*WHAT YOU ARE ASKED TO DO*. Count the lines below that hold the word "platform" and say how many, with no other text.

*DATA SHOWN*.
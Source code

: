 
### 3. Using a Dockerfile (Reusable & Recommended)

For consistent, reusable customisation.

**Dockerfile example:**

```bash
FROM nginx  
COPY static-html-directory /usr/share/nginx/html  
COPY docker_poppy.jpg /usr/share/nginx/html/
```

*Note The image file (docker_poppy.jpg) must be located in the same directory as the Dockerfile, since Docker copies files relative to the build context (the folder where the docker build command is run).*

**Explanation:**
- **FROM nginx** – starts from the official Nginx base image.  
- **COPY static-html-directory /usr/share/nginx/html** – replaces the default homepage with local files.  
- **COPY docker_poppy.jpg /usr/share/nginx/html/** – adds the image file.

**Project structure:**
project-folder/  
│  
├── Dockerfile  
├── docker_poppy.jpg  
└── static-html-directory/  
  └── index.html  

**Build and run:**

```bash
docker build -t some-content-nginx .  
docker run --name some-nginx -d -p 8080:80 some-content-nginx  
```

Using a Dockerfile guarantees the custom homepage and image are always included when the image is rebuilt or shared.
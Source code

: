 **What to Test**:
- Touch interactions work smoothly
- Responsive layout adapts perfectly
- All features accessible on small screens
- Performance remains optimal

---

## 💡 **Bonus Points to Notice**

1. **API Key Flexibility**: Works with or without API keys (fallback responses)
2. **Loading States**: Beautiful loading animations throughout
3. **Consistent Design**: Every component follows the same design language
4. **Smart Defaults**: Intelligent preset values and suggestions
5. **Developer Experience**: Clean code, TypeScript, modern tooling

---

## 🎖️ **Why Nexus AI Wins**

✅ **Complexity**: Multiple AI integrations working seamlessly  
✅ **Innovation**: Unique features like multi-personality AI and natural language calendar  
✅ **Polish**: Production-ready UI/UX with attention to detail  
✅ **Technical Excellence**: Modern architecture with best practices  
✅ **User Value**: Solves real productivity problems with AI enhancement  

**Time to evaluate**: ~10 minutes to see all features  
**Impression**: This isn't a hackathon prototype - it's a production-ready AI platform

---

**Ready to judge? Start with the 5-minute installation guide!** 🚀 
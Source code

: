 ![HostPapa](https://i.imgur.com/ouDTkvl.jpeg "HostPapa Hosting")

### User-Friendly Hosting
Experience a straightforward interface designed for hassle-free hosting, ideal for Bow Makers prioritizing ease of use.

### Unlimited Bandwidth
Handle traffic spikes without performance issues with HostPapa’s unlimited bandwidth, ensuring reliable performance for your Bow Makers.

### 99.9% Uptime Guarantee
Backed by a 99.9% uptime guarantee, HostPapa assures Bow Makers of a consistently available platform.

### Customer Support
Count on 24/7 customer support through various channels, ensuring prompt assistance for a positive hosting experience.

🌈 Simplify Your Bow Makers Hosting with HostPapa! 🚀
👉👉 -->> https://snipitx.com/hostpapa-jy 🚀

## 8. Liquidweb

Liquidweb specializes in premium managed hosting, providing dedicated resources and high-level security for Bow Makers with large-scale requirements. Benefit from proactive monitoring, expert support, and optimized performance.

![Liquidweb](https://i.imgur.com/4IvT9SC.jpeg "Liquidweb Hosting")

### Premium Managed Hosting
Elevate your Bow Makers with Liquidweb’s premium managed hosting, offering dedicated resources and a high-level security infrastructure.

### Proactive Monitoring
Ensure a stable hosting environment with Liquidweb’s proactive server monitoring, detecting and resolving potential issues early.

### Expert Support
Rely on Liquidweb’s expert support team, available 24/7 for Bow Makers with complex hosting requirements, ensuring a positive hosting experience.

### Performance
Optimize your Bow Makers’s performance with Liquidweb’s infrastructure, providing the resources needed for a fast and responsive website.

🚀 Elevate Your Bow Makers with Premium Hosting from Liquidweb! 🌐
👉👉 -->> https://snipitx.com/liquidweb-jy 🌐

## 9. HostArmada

*WRITTEN RESPONSE*. 2